"They've run out of Black Ox!" my friend bellows to the wide-eyed hordes in line at fast-casual noodle house Twenty Pho Hour.
The guy taking our order is so stunned, he drops his face into his hands after my pal's shocking proclamation. "If you came here to eat Black Ox," he continues undeterred, "they've run out of Black Ox!"
In a matter of seconds, the blushes of those in line quickly turn to hearty guffaws, and a few join in on the X-rated banter. "Aww, I really wanted eat some Black Ox," says a very amused woman behind us.
"Me too!" chimes a dude wearing a baseball cap, and the laughter rolls on down the line, much to the embarrassment of the order-taking host.
The "Black Ox," in case you're wondering, is a pho bowl with slow-roasted oxtail, eye round steak and brisket ($16). And if you're confused by this anecdote, just say "Black Ox" fast out loud and you'll catch on.
"What about the White Chicks?" I ask in a lowered voice, pointing to the menu item with chicken and udon noodles in a beef broth ($13). "Yeah, we have that," says the host, and my friend takes full advantage. "They ran out of Black Ox, so there's plenty of White Chicks left!"
More head-shaking laughter from the throngs behind us, but this wildly bawdy beginning to our visit soon settles. In fact, we become enamored by the optics of the space itself, which resembles a cross between the two-dimensional pages of a monochrome coloring book and a Roy Lichtenstein painting.
I'd go so far to say that the pop-op effects — modeled after the 2D Café in Tokyo — make Twenty Pho Hour the most Instagrammable restaurant in Orlando.

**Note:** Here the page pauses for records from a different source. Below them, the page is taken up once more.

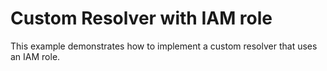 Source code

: # Custom Resolver with IAM role

This example demonstrates how to implement a custom resolver that uses an IAM role.

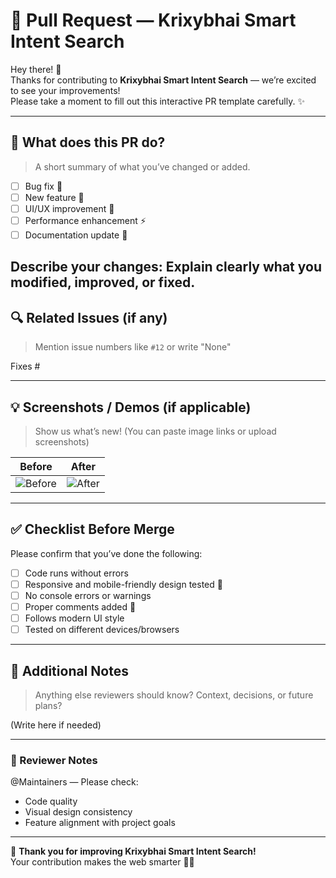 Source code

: # 🚀 Pull Request — Krixybhai Smart Intent Search

Hey there! 👋  
Thanks for contributing to **Krixybhai Smart Intent Search** — we’re excited to see your improvements!  
Please take a moment to fill out this interactive PR template carefully. ✨  

---

## 📝 What does this PR do?
> A short summary of what you’ve changed or added.

- [ ] Bug fix 🐞  
- [ ] New feature 🌟  
- [ ] UI/UX improvement 🎨  
- [ ] Performance enhancement ⚡  
- [ ] Documentation update 📘  

**Describe your changes:**
Explain clearly what you modified, improved, or fixed.
---

## 🔍 Related Issues (if any)
> Mention issue numbers like `#12` or write "None"

Fixes #

---

## 💡 Screenshots / Demos (if applicable)
> Show us what’s new! (You can paste image links or upload screenshots)

| Before | After |
|:-------:|:------:|
| ![Before](url) | ![After](url) |

---

## ✅ Checklist Before Merge
Please confirm that you’ve done the following:
- [ ] Code runs without errors  
- [ ] Responsive and mobile-friendly design tested 📱  
- [ ] No console errors or warnings  
- [ ] Proper comments added 💬  
- [ ] Follows modern UI style  
- [ ] Tested on different devices/browsers  

---

## 💬 Additional Notes
> Anything else reviewers should know? Context, decisions, or future plans?

(Write here if needed)

---

### 🧠 Reviewer Notes
@Maintainers — Please check:
- Code quality  
- Visual design consistency  
- Feature alignment with project goals  

---

💙 **Thank you for improving Krixybhai Smart Intent Search!**  
Your contribution makes the web smarter 🔎🚀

Indeed, phones are as ubiquitous as posing influencers, but as much as the I-Drive noodle joint is about photogenics, it's more about the boffo bowls of pho.

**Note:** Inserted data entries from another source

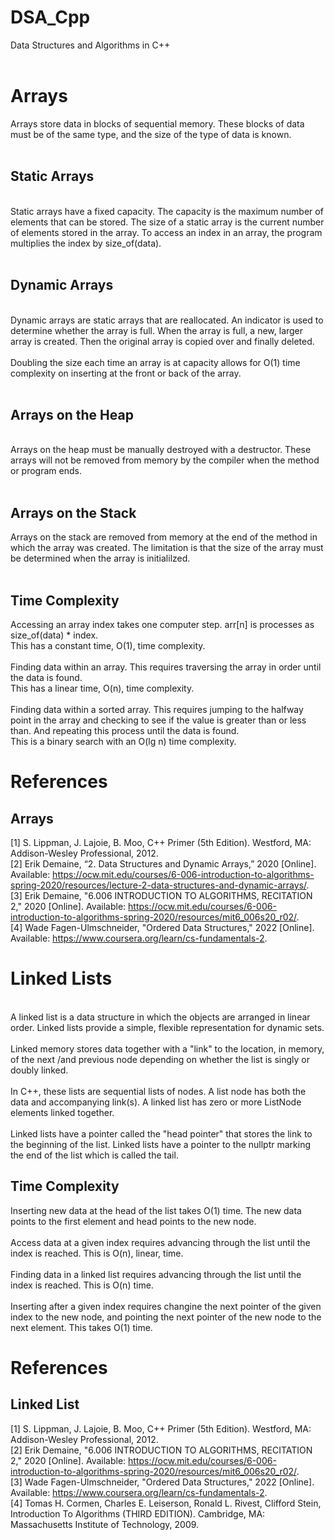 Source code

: # DSA_Cpp
Data Structures and Algorithms in C++ <br/>
<br/>
# Arrays <br/>

Arrays store data in blocks of sequential memory.  These blocks of data must be of the same type, and the size of the type of data is known. <br/>
<br/>

## Static Arrays <br/>
<br/>
Static arrays have a fixed capacity.  The capacity is the maximum number of elements that can be stored.  The size of a static array is the current number of elements stored in the array.  To access an index in an array, the program multiplies the index by size_of(data). <br/>
<br/>

## Dynamic Arrays <br/>
<br/>
Dynamic arrays are static arrays that are reallocated.  An indicator is used to determine whether the array is full.  When the array is full, a new, larger array is created.  Then the original array is copied over and finally deleted.<br/>
<br/>
Doubling the size each time an array is at capacity allows for O(1) time complexity on inserting at the front or back of the array. <br/>
<br/>

## Arrays on the Heap <br/>
<br/>
Arrays on the heap must be manually destroyed with a destructor.  These arrays will not be removed from memory by the compiler when the method or program ends. <br/>
<br/>

## Arrays on the Stack <br/>
Arrays on the stack are removed from memory at the end of the method in which the array was created.  The limitation is that the size of the array must be determined when the array is initialilzed. <br/>
<br/>

## Time Complexity  <br/>
Accessing an array index takes one computer step.  arr[n] is processes as size_of(data) * index. <br/>
This has a constant time, O(1), time complexity. <br/>
<br/>
Finding data within an array.  This requires traversing the array in order until the data is found.  <br/>
This has a linear time, O(n), time complexity. <br/>
<br/>
Finding data within a sorted array.  This requires jumping to the halfway point in the array and checking to see if the value is greater than or less than.  And repeating this process until the data is found. <br/>
This is a binary search with an O(lg n) time complexity. <br/>

# References <br/>
## Arrays <br/>
[1] S. Lippman, J. Lajoie, B. Moo, C++ Primer (5th Edition). Westford, MA: Addison-Wesley Professional, 2012. <br/>
[2] Erik Demaine, “2. Data Structures and Dynamic Arrays,” 2020 [Online]. Available: https://ocw.mit.edu/courses/6-006-introduction-to-algorithms-spring-2020/resources/lecture-2-data-structures-and-dynamic-arrays/. <br/>
[3] Erik Demaine, "6.006 INTRODUCTION TO ALGORITHMS, RECITATION 2," 2020 [Online]. Available: https://ocw.mit.edu/courses/6-006-introduction-to-algorithms-spring-2020/resources/mit6_006s20_r02/. <br/>
[4] Wade Fagen-Ulmschneider, "Ordered Data Structures," 2022 [Online].  Available: https://www.coursera.org/learn/cs-fundamentals-2. <br/>

# Linked Lists <br/>
<br/>
A linked list is a data structure in which the objects are arranged in linear order.  Linked lists provide a simple, flexible representation for dynamic sets. <br/>
<br/>
Linked memory stores data together with a "link" to the location, in memory, of the next /and previous node depending on whether the list is singly or doubly linked. <br/>
<br/>
In C++, these lists are sequential lists of nodes.  A list node has both the data and accompanying link(s).  A linked list has zero or more ListNode elements linked together. <br/>
<br/>
Linked lists have a pointer called the "head pointer" that stores the link to the beginning of the list.  Linked lists have a pointer to the nullptr marking the end of the list which is called the tail. <br/>

## Time Complexity  <br/>

Inserting new data at the head of the list takes O(1) time.  The new data points to the first element and head points to the new node.<br/>
<br/>
Access data at a given index requires advancing through the list until the index is reached.  This is O(n), linear, time. <br/>
<br/>
Finding data in a linked list requires advancing through the list until the index is reached.  This is O(n) time. <br/>
<br/>
Inserting after a given index requires changine the next pointer of the given index to the new node, and pointing the next pointer of the new node to the next element.  This takes O(1) time.<br/>

# References <br/>
## Linked List <br/>
[1] S. Lippman, J. Lajoie, B. Moo, C++ Primer (5th Edition). Westford, MA: Addison-Wesley Professional, 2012. <br/>
[2] Erik Demaine, "6.006 INTRODUCTION TO ALGORITHMS, RECITATION 2," 2020 [Online]. Available: https://ocw.mit.edu/courses/6-006-introduction-to-algorithms-spring-2020/resources/mit6_006s20_r02/. <br/>
[3] Wade Fagen-Ulmschneider, "Ordered Data Structures," 2022 [Online].  Available: https://www.coursera.org/learn/cs-fundamentals-2. <br/>
[4] Tomas H. Cormen, Charles E. Leiserson, Ronald L. Rivest, Clifford Stein, Introduction To Algorithms (THIRD EDITION). Cambridge, MA: Massachusetts Institute of Technology, 2009. <br/>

The restaurant is the brainchild of Marshall and Joy Phanthachit, the husband-and-wife team behind Sticky Rice Lao Street Food and the Soupa Saiyan franchise, so you know the soups will impress. And they do.
The beef broth in the "White Chicks" ($13) teems with so much white, dark and fatty chicken that we swore the pho's base was a chicken broth. Turns out TPH only offers two bases — a beef broth and a mushroom-based veggie broth. The latter is used in the Shanghai dumpling soup ($15) and another signature bowl, one with ramen noodles, bok choy, mushrooms, and a mix of chicken and veggie dumplings topped with plenty of fried garlic and fried scallions.

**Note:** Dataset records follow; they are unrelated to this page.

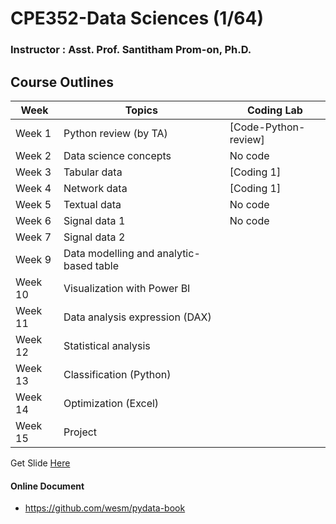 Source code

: # CPE352-Data Sciences (1/64)

### Instructor : Asst. Prof. Santitham Prom-on, Ph.D.

## Course Outlines

| Week    | Topics                                        | Coding Lab                           |
| ------- | --------------------------------------------- | ------------------------------------ |
| Week 1  | Python review (by TA)                         | [Code-Python-review]                 |
| Week 2  | Data science concepts                         | No code                              |
| Week 3  | Tabular data                                  | [Coding 1]                           |
| Week 4  | Network data                                  | [Coding 1]                           |
| Week 5  | Textual data                                  | No code                              |
| Week 6  | Signal data 1                                 | No code                              |  |
| Week 7  | Signal data 2                                 |                                      |
| Week 9  | Data modelling and analytic-based table       |                                      |
| Week 10 | Visualization with Power BI                   |                                      |
| Week 11 | Data analysis expression (DAX)                |                                      |
| Week 12 | Statistical analysis                          |                                      |
| Week 13 | Classification (Python)                       |                                      |
| Week 14 | Optimization (Excel)                          |                                      |
| Week 15 | Project                                       |                                      |

Get Slide [Here](https://drive.google.com/drive/folders/1lNsSvd8X8LyA-EOYCqk5h0u9wwxmuvez?usp=sharing)

#### Online Document

- https://github.com/wesm/pydata-book
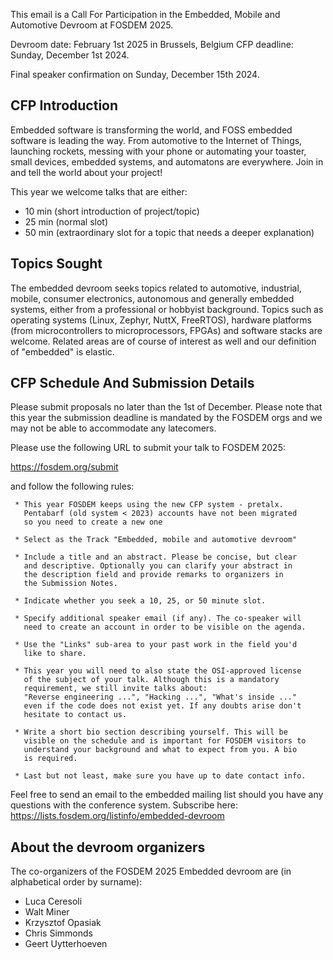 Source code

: This email is a Call For Participation in the Embedded, Mobile and
Automotive Devroom at FOSDEM 2025.


Devroom date: February 1st 2025 in Brussels, Belgium
CFP deadline: Sunday, December 1st 2024.

Final speaker confirmation on Sunday, December 15th 2024.


CFP Introduction
---------------------------

Embedded software is transforming the world, and FOSS embedded software
is leading the way. From automotive to the Internet of Things,
launching rockets, messing with your phone or automating your toaster,
small devices, embedded systems, and automatons are everywhere.
Join in and tell the world about your project!

This year we welcome talks that are either:
* 10 min (short introduction of project/topic)
* 25 min (normal slot)
* 50 min (extraordinary slot for a topic that needs a deeper explanation)

Topics Sought
------------------------

The embedded devroom seeks topics related to automotive, industrial,
mobile, consumer electronics, autonomous and generally embedded
systems, either from a professional or hobbyist background. Topics
such as operating systems (Linux, Zephyr, NuttX, FreeRTOS), hardware
platforms (from microcontrollers to microprocessors, FPGAs) and
software stacks are welcome. Related areas are of course of interest
as well and our definition of "embedded" is elastic.

CFP Schedule And Submission Details
-----------------------------------------------------------

Please submit proposals no later than the 1st of December. Please note
that this year the submission deadline is mandated by the FOSDEM orgs
and we may not be able to accommodate any latecomers.

Please use the following URL to submit your talk to FOSDEM 2025:

https://fosdem.org/submit

and follow the following rules:

     * This year FOSDEM keeps using the new CFP system - pretalx.
       Pentabarf (old system < 2023) accounts have not been migrated
       so you need to create a new one

     * Select as the Track "Embedded, mobile and automotive devroom"

     * Include a title and an abstract. Please be concise, but clear
       and descriptive. Optionally you can clarify your abstract in
       the description field and provide remarks to organizers in
       the Submission Notes.

     * Indicate whether you seek a 10, 25, or 50 minute slot.

     * Specify additional speaker email (if any). The co-speaker will
       need to create an account in order to be visible on the agenda.

     * Use the "Links" sub-area to your past work in the field you'd
       like to share.

     * This year you will need to also state the OSI-approved license
       of the subject of your talk. Although this is a mandatory
       requirement, we still invite talks about:
       "Reverse engineering ...", "Hacking ...", "What's inside ..."
       even if the code does not exist yet. If any doubts arise don't
       hesitate to contact us.

     * Write a short bio section describing yourself. This will be
       visible on the schedule and is important for FOSDEM visitors to
       understand your background and what to expect from you. A bio
       is required.

     * Last but not least, make sure you have up to date contact info.

Feel free to send an email to the embedded mailing list should you have
any questions with the conference system.
Subscribe here: https://lists.fosdem.org/listinfo/embedded-devroom


About the devroom organizers
--------------------------------------------------

The co-organizers of the FOSDEM 2025 Embedded devroom are
(in alphabetical order by surname):

* Luca Ceresoli
* Walt Miner
* Krzysztof Opasiak
* Chris Simmonds
* Geert Uytterhoeven
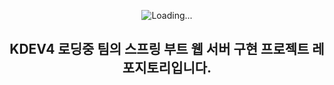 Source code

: <p align="center">
  <img src="https://github.com/user-attachments/assets/8ef13484-5093-406a-8aad-3502a6963e97" alt="Loading..." />
</p>

<h2 align="center">KDEV4 로딩중 팀의 스프링 부트 웹 서버 구현 프로젝트 레포지토리입니다.</h2>


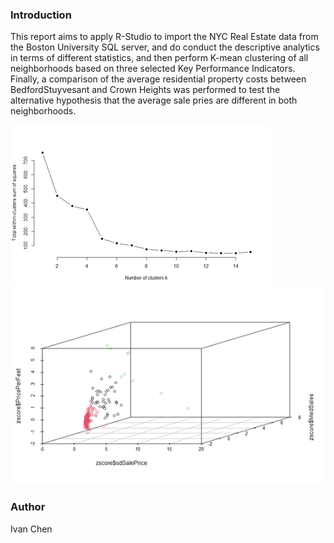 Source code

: ### Introduction ###
This report aims to apply R-Studio to import the NYC Real Estate data from the Boston
University SQL server, and do conduct the descriptive analytics in terms of different
statistics, and then perform K-mean
clustering of all neighborhoods based on three selected Key Performance Indicators.
Finally, a comparison of the average residential property costs between BedfordStuyvesant and Crown Heights was performed to test the alternative hypothesis that the
average sale pries are different in both neighborhoods.

![Image](screen_shots/image_1.jpg)
![Image](screen_shots/image_2.jpg)

### Author ###
Ivan Chen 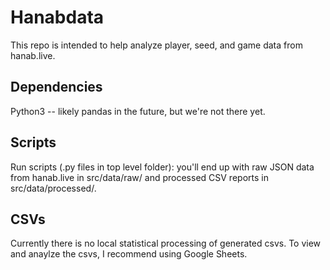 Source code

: # Hanabdata

This repo is intended to help analyze player, seed, and game data from hanab.live. 

## Dependencies

Python3 -- likely pandas in the future, but we're not there yet. 

## Scripts 

Run scripts (.py files in top level folder): you'll end up with raw JSON data from hanab.live in src/data/raw/ and processed CSV reports in src/data/processed/. 

## CSVs

Currently there is no local statistical processing of generated csvs. To view and anaylze the csvs, I recommend using Google Sheets.
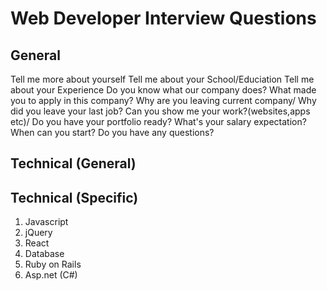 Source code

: # Web Developer Interview Questions


## General

Tell me more about yourself
Tell me about your School/Educiation
Tell me about your Experience
Do you know what our company does?
What made you to apply in this company?
Why are you leaving current company/ Why did you leave your last job?
Can you show me your work?(websites,apps etc)/ Do you have your portfolio ready?
What's your salary expectation? When can you start?
Do you have any questions?

## Technical (General)


## Technical (Specific)
1. Javascript
2. jQuery
3. React
4. Database
5. Ruby on Rails
6. Asp.net (C#)
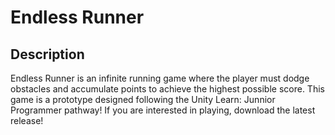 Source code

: # Endless Runner

## Description
Endless Runner is an infinite running game where the player must dodge obstacles and accumulate points to achieve the highest possible score. This game is a prototype designed following the Unity Learn: Junnior Programmer pathway!
If you are interested in playing, download the latest release!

We chopstick the dumplings and they're gone in a matter of seconds, but an appetizer order of spicy pork dumplings ($6) helps fill the void.
There are also numerous rolls and stir-fry noodles from which to choose, and we choose right with crunchy and bracing spicy tuna summer rolls ($7.50) and kimchi udon noodles with poached egg and brisket ($13) though, really, it's all about pho here. You can go traditional with a simple and satisfying bowl of pho tai ($12), or bling it up proper with the "Pho King," a $45 soup with filet mignon, lobster and foie gras.
The six ounces of sliced filet in the bowl of "Pho-let Mignon" ($25) with rice noodles are perfectly char-grilled. Included in the price is a tableside pour of broth, and boy is it a loooong pour. Took about 45 seconds before we could dig in, but it's well worth the wait.
And, yes, Twenty Pho Hour is open 24 hours a day, but only on Fridays and Saturdays (for now). They've only been open for three months and are still finding their feet. When they're busy, like on the Saturday night we visited, things can slow down and clean-up can lag. But if there's one thing we gleaned from dining in this two-dimensional space, it's that it helps to have a little perspective.